The calculated adjusted structural effort is thus well above the required
average annual fiscal effort of ¾% of GDP over 2010-2013 by the Council
recommendation. A bottom-up approach confirms an average size of consolidation
measures at some 1.3% of GDP over 2011-2013.

For 2013, the Dutch authorities have
adopted a budget which contains significant measures which, however, do not
suffice to achieve for the correction of the excessive deficit already in 2013,
as recommended by the Council in 2009. This reflects the severe economic
headwinds the Netherlands has been facing, translating into real and potential
GDP growth falling well short of the path envisaged in the macro-economic scenario
underlying the 2009 Council recommendation and implying severe adverse consequences
for public finances. In light of this, a new deadline for the correction of the
excessive deficit in the Netherlands by 2014 is appropriate, in line with the
commitment by the authorities in the 2013 stability programme. To ensure this,
a strict implementation of the 2013 budget target and additional measures in 2014
will be required.

Granting an additional year in the correction of the excessive
deficit requires intermediate headline deficit targets of 3.6% of GDP for 2013
(3.8% of GDP without one-off measures) and 2.8% of GDP for 2014 (close to 3%
without one-off measures). The underlying improvements in the structural budget
balance implied by these targets are 0.6% in 2013 and 0.7% of GDP in 2014, in
order to bring the headline general government deficit below the 3% of GDP
reference value by 2014.

Table 8: Comparison of key macroeconomic and
budgetary projections

[1]               The SF2013 includes the measures foreseen for 2014 on
the basis of the Coalition Agreement, but not the additional consolidation
package totalling €4.3 bln. presented on 1 March 2013, as it  has been put on
hold until August following the agreement with social partners ("Sociaal
Akkoord") on 11 April 2013.

[2]               The impact of the measures is broadly in line with
the independent assessment carried out by the CPB (Tekortreducerende
maatregelen 2011-2017, W. Suyker,  http://cpb.nl/publicatie/tekortreducerende-maatregelen-2011-2017).

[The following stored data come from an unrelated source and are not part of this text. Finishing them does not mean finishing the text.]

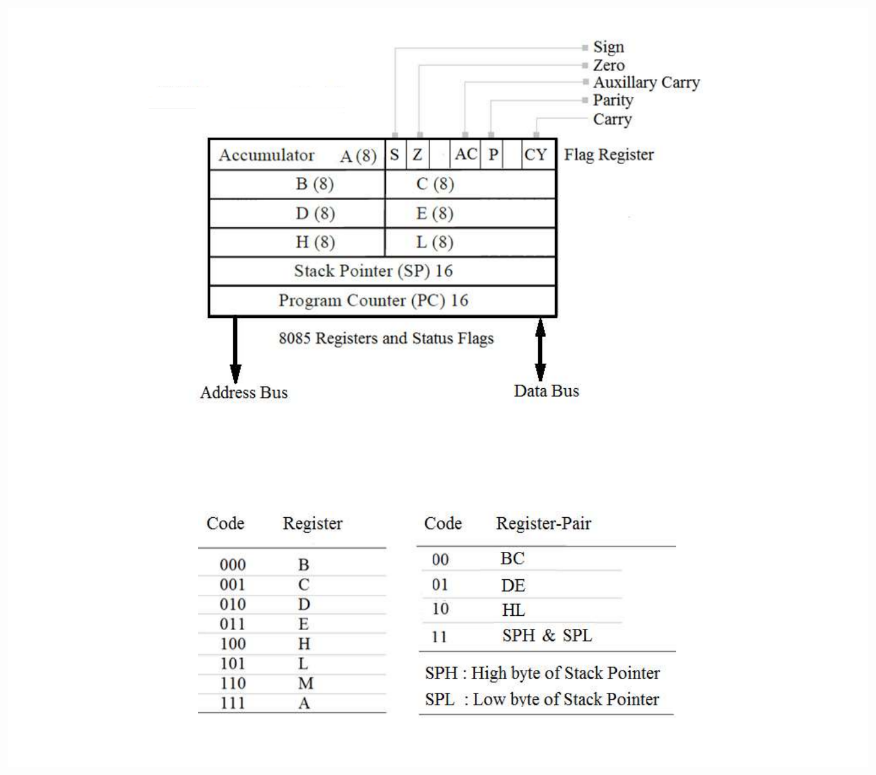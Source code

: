 <p align="center">
<img src="/8085/register1.png" style="height: 400px; width:700px;"/>
</p>

<br>
<p align="center">
<img src="/8085/register2.png" style="height: 300px; width:500px;"/>
</p>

[3]               In the fiscal framework of the Netherlands, every shortfall has to be compensated within the same expenditure ceiling or,
if not possible, within another expenditure ceiling. Revenues are used as
automatic stabilisers and are allowed to move freely unless the overall
budgetary position is no longer  in line with the SGP.

[4]               The SP mentions a set of possible further measures,
initially announced by the government in March 2013, but these have been
recently withdrawn by the government in reaction to the agreement among soicial
partners – possibly to be considered again only in the summer if circumstance
so require. These measures have not been taken into account in this assessment.

[5]               The Netherlands is about to transpose the rules of
the Fiscal Compact  in its national legislation. This will make it easier for
the central government to control deficits of subnational levels of government.